I can’t help but find it funny that my time with the Ventura County Poetry Project is coming to an end during the season when life blooms most with newness and beginnings. Then again, maybe it’s not all as dramatic as that. Maybe that’s just my “poet” showing. In all seriousness, I’ve thoroughly enjoyed my time. I’ve learned a lot as a writer and poet, and what it means to be vulnerable.

I have a lot of non-poet and non-writer friends who read my writing or listen to me talk about writing, and the general response is always, “I could never do that,” and by “that” they usually mean write a poem let alone get up and read the poems out for others to hear. And honestly, I agree with them more than I like to admit. I think many people tend to shy away from poetry because of how much of yourself you have to put into it. The voluntary sacrifice of self in such an undeniably truthful medium is scary. I mean think about it, a couple of stanzas can do the same work as a surgeon: expose the heart.

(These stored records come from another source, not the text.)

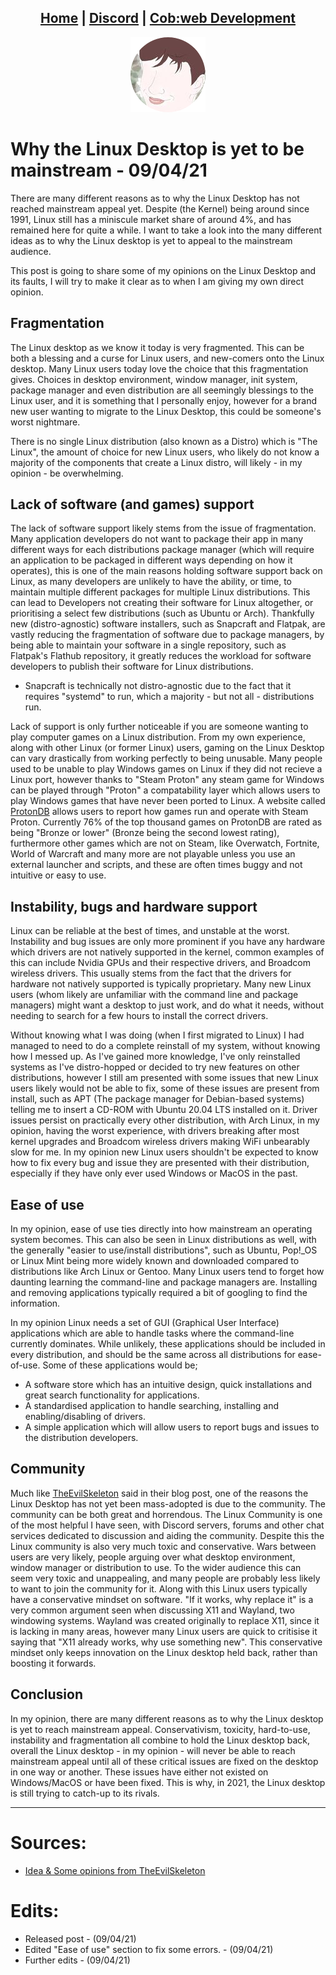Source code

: <head>
    <link rel="shortcut icon" type="image/png" href="/favicon.png">
</head>

<center>
<h2>
<a href="https://whyadamsalt.github.io">Home</a> |
<a href="https://cob-web.xyz/discord/">Discord</a> |
<a href="https://cob-web.xyz">Cob:web Development</a>
</h2>
</center>

<center><img src="/favicon.png"></center>

# Why the Linux Desktop is yet to be mainstream - 09/04/21

There are many different reasons as to why the Linux Desktop has not reached mainstream appeal yet. Despite (the Kernel) being around since 1991, Linux still has a miniscule market share of around 4%, and has remained here for quite a while. I want to take a look into the many different ideas as to why the Linux desktop is yet to appeal to the mainstream audience.

This post is going to share some of my opinions on the Linux Desktop and its faults, I will try to make it clear as to when I am giving my own direct opinion.

## Fragmentation

The Linux desktop as we know it today is very fragmented. This can be both a blessing and a curse for Linux users, and new-comers onto the Linux desktop. Many Linux users today love the choice that this fragmentation gives. Choices in desktop environment, window manager, init system, package manager and even distribution are all seemingly blessings to the Linux user, and it is something that I personally enjoy, however for a brand new user wanting to migrate to the Linux Desktop, this could be someone's worst nightmare.

There is no single Linux distribution (also known as a Distro) which is "The Linux", the amount of choice for new Linux users, who likely do not know a majority of the components that create a Linux distro, will likely - in my opinion - be overwhelming.

## Lack of software (and games) support

The lack of software support likely stems from the issue of fragmentation. Many application developers do not want to package their app in many different ways for each distributions package manager (which will require an application to be packaged in different ways depending on how it operates), this is one of the main reasons holding software support back on Linux, as many developers are unlikely to have the ability, or time, to maintain multiple different packages for multiple Linux distributions. This can lead to Developers not creating their software for Linux altogether, or prioritising a select few distributions (such as Ubuntu or Arch). Thankfully new (distro-agnostic) software installers, such as Snapcraft and Flatpak, are vastly reducing the fragmentation of software due to package managers, by being able to maintain your software in a single repository, such as Flatpak's Flathub repository, it greatly reduces the workload for software developers to publish their software for Linux distributions.

- Snapcraft is technically not distro-agnostic due to the fact that it requires "systemd" to run, which a majority - but not all - distributions run. 

Lack of support is only further noticeable if you are someone wanting to play computer games on a Linux distribution. From my own experience, along with other Linux (or former Linux) users, gaming on the Linux Desktop can vary drastically from working perfectly to being unusable. Many people used to be unable to play Windows games on Linux if they did not recieve a Linux port, however thanks to "Steam Proton" any steam game for Windows can be played through "Proton" a compatability layer which allows users to play Windows games that have never been ported to Linux. A website called [ProtonDB](https://protondb.com) allows users to report how games run and operate with Steam Proton. Currently 76% of the top thousand games on ProtonDB are rated as being "Bronze or lower" (Bronze being the second lowest rating), furthermore other games which are not on Steam, like Overwatch, Fortnite, World of Warcraft and many more are not playable unless you use an external launcher and scripts, and these are often times buggy and not intuitive or easy to use.

## Instability, bugs and hardware support

Linux can be reliable at the best of times, and unstable at the worst. Instability and bug issues are only more prominent if you have any hardware which drivers are not natively supported in the kernel, common examples of this can include Nvidia GPUs and their respective drivers, and Broadcom wireless drivers. This usually stems from the fact that the drivers for hardware not natively supported is typically proprietary. Many new Linux users (whom likely are unfamiliar with the command line and package managers) might want a desktop to just work, and do what it needs, without needing to search for a few hours to install the correct drivers.

Without knowing what I was doing (when I first migrated to Linux) I had managed to need to do a complete reinstall of my system, without knowing how I messed up. As I've gained more knowledge, I've only reinstalled systems as I've distro-hopped or decided to try new features on other distributions, however I still am presented with some issues that new Linux users likely would not be able to fix, some of these issues are present from install, such as APT (The package manager for Debian-based systems) telling me to insert a CD-ROM with Ubuntu 20.04 LTS installed on it. Driver issues persist on practically every other distribution, with Arch Linux, in my opinion, having the worst experience, with drivers breaking after most kernel upgrades and Broadcom wireless drivers making WiFi unbearably slow for me. In my opinion new Linux users shouldn't be expected to know how to fix every bug and issue they are presented with their distribution, especially if they have only ever used Windows or MacOS in the past.

## Ease of use

In my opinion, ease of use ties directly into how mainstream an operating system becomes. This can also be seen in Linux distributions as well, with the generally "easier to use/install distributions", such as Ubuntu, Pop!_OS or Linux Mint being more widely known and downloaded compared to distributions like Arch Linux or Gentoo. Many Linux users tend to forget how daunting learning the command-line and package managers are. Installing and removing applications typically required a bit of googling to find the information. 

In my opinion Linux needs a set of GUI (Graphical User Interface) applications which are able to handle tasks where the command-line currently dominates. While unlikely, these applications should be included in every distribution, and should be the same across all distributions for ease-of-use. Some of these applications would be;
- A software store which has an intuitive design, quick installations and great search functionality for applications.
- A standardised application to handle searching, installing and enabling/disabling of drivers.
- A simple application which will allow users to report bugs and issues to the distribution developers.

## Community

Much like [TheEvilSkeleton](https://theevilskeleton.frama.io/2021/04/06/why-the-linux-desktop-has-not-yet-been-adopted-by-the-masses.html) said in their blog post, one of the reasons the Linux Desktop has not yet been mass-adopted is due to the community. The community can be both great and horrendous. The Linux Community is one of the most helpful I have seen, with Discord servers, forums and other chat services dedicated to discussion and aiding the community. Despite this the Linux community is also very much toxic and conservative. Wars between users are very likely, people arguing over what desktop environment, window manager or distribution to use. To the wider audience this can seem very toxic and unappealing, and many people are probably less likely to want to join the community for it. Along with this Linux users typically have a conservative mindset on software. "If it works, why replace it" is a very common argument seen when discussing X11 and Wayland, two windowing systems. Wayland was created originally to replace X11, since it is lacking in many areas, however many Linux users are quick to critisise it saying that "X11 already works, why use something new". This conservative mindset only keeps innovation on the Linux desktop held back, rather than boosting it forwards.

## Conclusion

In my opinion, there are many different reasons as to why the Linux desktop is yet to reach mainstream appeal. Conservativism, toxicity, hard-to-use,  instability and fragmentation all combine to hold the Linux desktop back, overall the Linux desktop - in my opinion - will never be able to reach mainstream appeal until all of these critical issues are fixed on the desktop in one way or another. These issues have either not existed on Windows/MacOS or have been fixed. This is why, in 2021, the Linux desktop is still trying to catch-up to its rivals.

<hr />

# Sources:
- [Idea & Some opinions from TheEvilSkeleton](https://theevilskeleton.frama.io/2021/04/06/why-the-linux-desktop-has-not-yet-been-adopted-by-the-masses.html)

# Edits:
- Released post - (09/04/21)
- Edited "Ease of use" section to fix some errors. - (09/04/21)
- Further edits - (09/04/21)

But you see, that’s exactly why I love it. Yes, the vast majority of the time I feel like I’m doing it wrong. Sometimes I even wish I had picked a different outlet. But I know that’s my fear and insecurity talking because I love poetry itself and when it comes down to it I know there’s no other form of writing that could satiate me.

My favorite aspect of poetry is the way it acts as a channel for connection if you can tune in to the right wavelengths. This notion has only been solidified in my mind during these past few months of being able to work with, read for, listen to, and speak with other fellow poets. For me, the page is a confessional. So when I read my poems aloud it’s like I’ve stepped out of that private booth and into a sound booth all mic’d up, just hoping someone who understands will turn on their radio and tune in.

Fortunately for me, many people did tune in, and I was able to listen to their songs too. I was included in line-ups for important events like the VCPP’s annual Erotic Reading as well as their annual Women’s Reading. I had the honor of reading in front of and meeting California’s Poet Laureate Lee Herrick and his lovely wife, Lisa. And for the past few months, I’ve had the ultimate joy of reading at and listening in on a weekly open mic. Hell, even this poetry blog I’ve been writing has a certain poetic soul-baring aspect to it. So while these experiences have been on varying degrees of what one might call “prestige,” all of them have been so meaningful and equally significant to me. Now rather than scribbling alone in my room, too shy to admit I’m a poet, I’ve been able to own my poetry. And most importantly, I’ve been able to further explore this showcasing of tenderness and sincerity.

I want to say a proper goodbye and thank you to anyone who has been tuning in to my channel these past few months. There are so many small lives inside of this big one and I’m glad we got to intertwine ours for even this brief period. That being said, I want to thank the Ventura County Poetry Project for being so kind to me and for aiding my growth as a poet. I feel as though I’d been a seed for a while, just sitting, waiting in the darkness. My time with the VCPP has given me the strength to push through the dirt into the daylight. I’ve only just sprouted, but I think with some time I’ll be able to bloom with the rest of the world when the season is right.